Sex Workers In Germany Demand That Brothels Be Allowed To Reopen

workers in hamburg's red light district
Morris MacMatzen / Getty Images

Sex workers in Germany staged a demonstration in Hamburg’s Red Light District Saturday night, demanding that their businesses be allowed to reopen, Deutsche Welle reported.

Prostitution is legal in Germany, according to Business Insider, and indeed, the industry may be worth as much $16 billion. However, the sex-work industry, like so many other industries across the world, has come to a screeching halt due to the coronavirus pandemic.

Europe is gradually reopening its economy, with bars, restaurants, and other businesses allowed to welcome customers once again. Brothels, however, have not yet been allowed to reopen.

In Hamburg’s Red Light District, about 400 prostitutes and brothel operators staged a demonstration, demanding that their industry be allowed to restart as well.

“The oldest profession needs your help,” read a sign held by one woman.

“A piece of Hamburg is dying, help save our Kiez [neighborhood],” another stated.

Elsewhere, a woman played the violin.

The Association of Sex Workers, an advocacy group for the industry, said that since the coronavirus pandemic, several workers have been forced to ply their trade on the streets, as opposed to in the regulated brothels. Streetwalking is illegal and — compared to working in a legalized brothel — unhygienic. It exposes the workers to danger.

HAMBURG, GERMANY - JULY 11: Sex workers protest against lockdown measures that are preventing brothels from reopening in Hamburg's red light district during the coronavirus pandemic on July 11, 2020 in Hamburg, Germany. Sex workers across Germany are demanding an easing of ongoing lockdown measures that are preventing them from resuming their work. While authorities have lifted lockdown measures for most businesses in Germany, some, especially for those that involve close physical contact, remain in place. Legal sex workers say they are being treated unfairly, claiming they have developed adequate hygienic measures to prevent the spread of the virus and point out that other businesses that require similar physical proximity, such as hair salons and tattoo parlours, have been allowed to reopen. (Photo by Morris MacMatzen/Getty Images)
  Morris MacMatzen / Getty Images

Spokesperson Johanna Weber noted that other European countries are reopening their sex industries and that coronavirus cases aren’t surging there.

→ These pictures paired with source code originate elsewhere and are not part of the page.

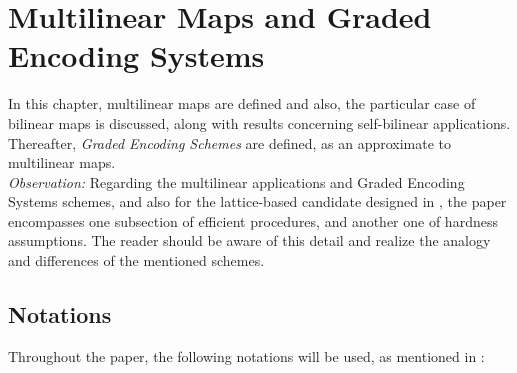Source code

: \chapter{Multilinear Maps and Graded Encoding Systems}

In this chapter, multilinear maps are defined and also, the particular case of bilinear maps is discussed, along with results concerning self-bilinear applications. Thereafter, \textit{Graded Encoding Schemes} are defined, as an approximate to multilinear maps. \\

\textit{Observation:} Regarding the multilinear applications and Graded Encoding Systems schemes, and also for the lattice-based candidate designed in \cite{GGH13}, the paper encompasses one subsection of efficient procedures, and another one of hardness assumptions. The reader should be aware of this detail and realize the analogy and differences of the mentioned schemes.

\section{Notations}
Throughout the paper, the following notations will be used, as mentioned in \cite{BoS02}:

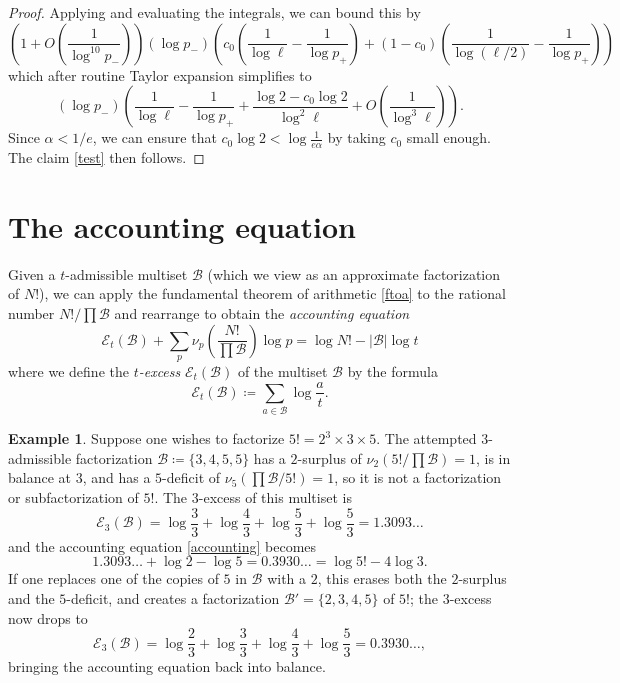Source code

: \documentclass[10pt,a4paper,reqno]{amsart}
\numberwithin{equation}{section}
\theoremstyle{plain}
\theoremstyle{definition}
\newtheorem{example}[example]{Example}
\newcommand\tuple{{\mathcal B}}
\newcommand\excess{{\mathcal{E}}}
\begin{document}
\begin{proof}
Applying  and evaluating the integrals, we can bound this by
$$
\left( 1 + O\left(\frac{1}{\log^{10} p_-}\right)\right)
(\log p_-) \left( c_0 \left( \frac{1}{\log \ell} - \frac{1}{\log p_+} \right) + (1-c_0) \left( \frac{1}{\log(\ell/2)} - \frac{1}{\log p_+} \right) \right)$$
which after routine Taylor expansion simplifies to
$$ (\log p_-) \left(\frac{1}{\log \ell} - \frac{1}{\log p_+} + \frac{\log 2 - c_0 \log 2}{\log^2 \ell} + O\left( \frac{1}{\log^3 \ell}\right) \right).$$
Since $\alpha < 1/e$, we can ensure that $c_0 \log 2 < \log\frac{1}{e\alpha}$ by taking $c_0$ small enough.  The claim \eqref{test} then follows.
\end{proof}

\section{The accounting equation}\label{accounting-sec}

Given a $t$-admissible multiset $\tuple$ (which we view as an approximate factorization of $N!$), we can apply the fundamental theorem of arithmetic \eqref{ftoa} to the rational number  $N!/\prod \tuple$ and rearrange to obtain the \emph{accounting equation}
\begin{equation}\label{accounting}
  \excess_t(\tuple) + \sum_p \nu_p\left( \frac{N!}{\prod \tuple} \right) \log p = \log N! - |\tuple| \log t
\end{equation}
where we define the \emph{$t$-excess} $\excess_t(\tuple)$ of the multiset $\tuple$ by the formula
\begin{equation}\label{excess-def}
  \excess_t(\tuple) \coloneqq \sum_{a \in \tuple} \log \frac{a}{t}.
\end{equation}

\begin{example} Suppose one wishes to factorize $5! = 2^3 \times 3 \times 5$.  The attempted $3$-admissible factorization $\tuple \coloneqq \{3,4,5,5\}$ has a $2$-surplus of $\nu_2(5!/\prod \tuple) = 1$, is in balance at $3$, and has a $5$-deficit of $\nu_5(\prod \tuple/5!) = 1$, so it is not a factorization or subfactorization of $5!$.  The $3$-excess of this multiset is
  $$ \excess_3(\tuple) = \log \frac{3}{3} + \log \frac{4}{3} + \log \frac{5}{3} + \log \frac{5}{3} = 1.3093\dots$$
  and the accounting equation \eqref{accounting} becomes
  $$ 1.3093\dots + \log 2 - \log 5 = 0.3930\dots = \log 5! - 4 \log 3.$$
  If one replaces one of the copies of $5$ in ${\mathcal B}$ with a $2$, this erases both the $2$-surplus and the $5$-deficit, and creates a factorization $\tuple' = \{2,3,4,5\}$ of $5!$; the $3$-excess now drops to
  $$ \excess_3(\tuple) = \log \frac{2}{3} + \log \frac{3}{3} + \log \frac{4}{3} + \log \frac{5}{3}  = 0.3930\dots,$$
  bringing the accounting equation back into balance.
\end{example}
\end{document}
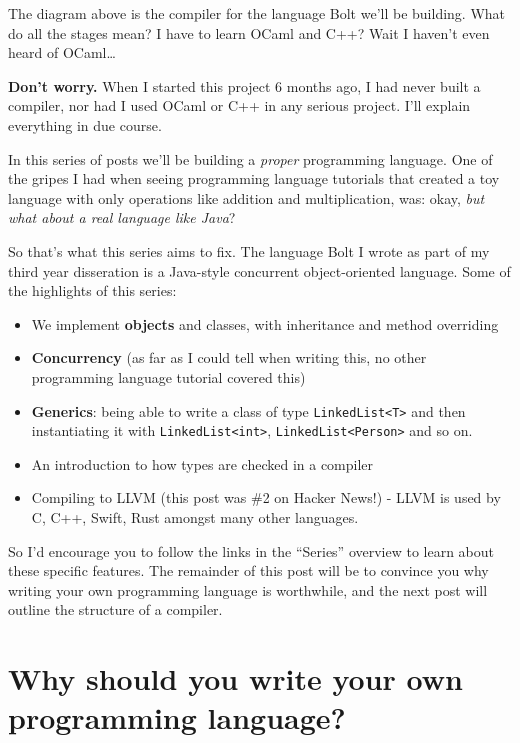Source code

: The diagram above is the compiler for the language Bolt we'll be
building. What do all the stages mean? I have to learn OCaml and C++?
Wait I haven't even heard of OCaml\ldots{}

\textbf{Don't worry.} When I started this project 6 months ago, I had
never built a compiler, nor had I used OCaml or C++ in any serious
project. I'll explain everything in due course.

In this series of posts we'll be building a \emph{proper} programming
language. One of the gripes I had when seeing programming language
tutorials that created a toy language with only operations like addition
and multiplication, was: okay, \emph{but what about a real language like
Java}?

So that's what this series aims to fix. The language Bolt I wrote as
part of my third year disseration is a Java-style concurrent
object-oriented language. Some of the highlights of this series:

\begin{itemize}
\tightlist
\item
  We implement \textbf{objects} and classes, with inheritance and method
  overriding
\item
  \textbf{Concurrency} (as far as I could tell when writing this, no
  other programming language tutorial covered this)
\item
  \textbf{Generics}: being able to write a class of type
  \texttt{LinkedList\textless{}T\textgreater{}} and then instantiating
  it with \texttt{LinkedList\textless{}int\textgreater{}},
  \texttt{LinkedList\textless{}Person\textgreater{}} and so on.
\item
  An introduction to how types are checked in a compiler
\item
  Compiling to LLVM (this post was \#2 on Hacker News!) - LLVM is used
  by C, C++, Swift, Rust amongst many other languages.
\end{itemize}

So I'd encourage you to follow the links in the ``Series'' overview to
learn about these specific features. The remainder of this post will be
to convince you why writing your own programming language is worthwhile,
and the next post will outline the structure of a compiler.

\hypertarget{why-should-you-write-your-own-programming-language}{%
\section{\texorpdfstring{\protect\hyperlink{why-should-you-write-your-own-programming-language}{}Why
should you write your own programming
language?}{Why should you write your own programming language?}}\label{why-should-you-write-your-own-programming-language}}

“In Switzerland, prostitution has been permitted again for four weeks now and there have been no corona cases in connection with brothel visits there since then,” she said.

Strictly speaking, COVID-19, the respiratory illness caused by the novel coronavirus, isn’t a sexually transmitted disease, inasmuch as it’s not believed to be transmitted via semen or vaginal fluids, in the way that other STDs are, as previously reported by The Inquisitr. However, it’s impossible to carry out a sex act while maintaining a social distance of six feet, the amount of space health officials encourage people to keep from one another in order to slow the spread of the virus.

Weber, however, has said that sex work can be carried out in such a way that takes precautions against the spread of the virus.

“Prostitution does not carry a greater risk of infection than other close-to-body services, like massages, cosmetics or even dancing or contact sports. Hygiene is part of the business in prostitution,” she said.

In the U.S., there is only one state in which prostitution is legal — Nevada. There, brothels remain closed, according to KOLO-TV.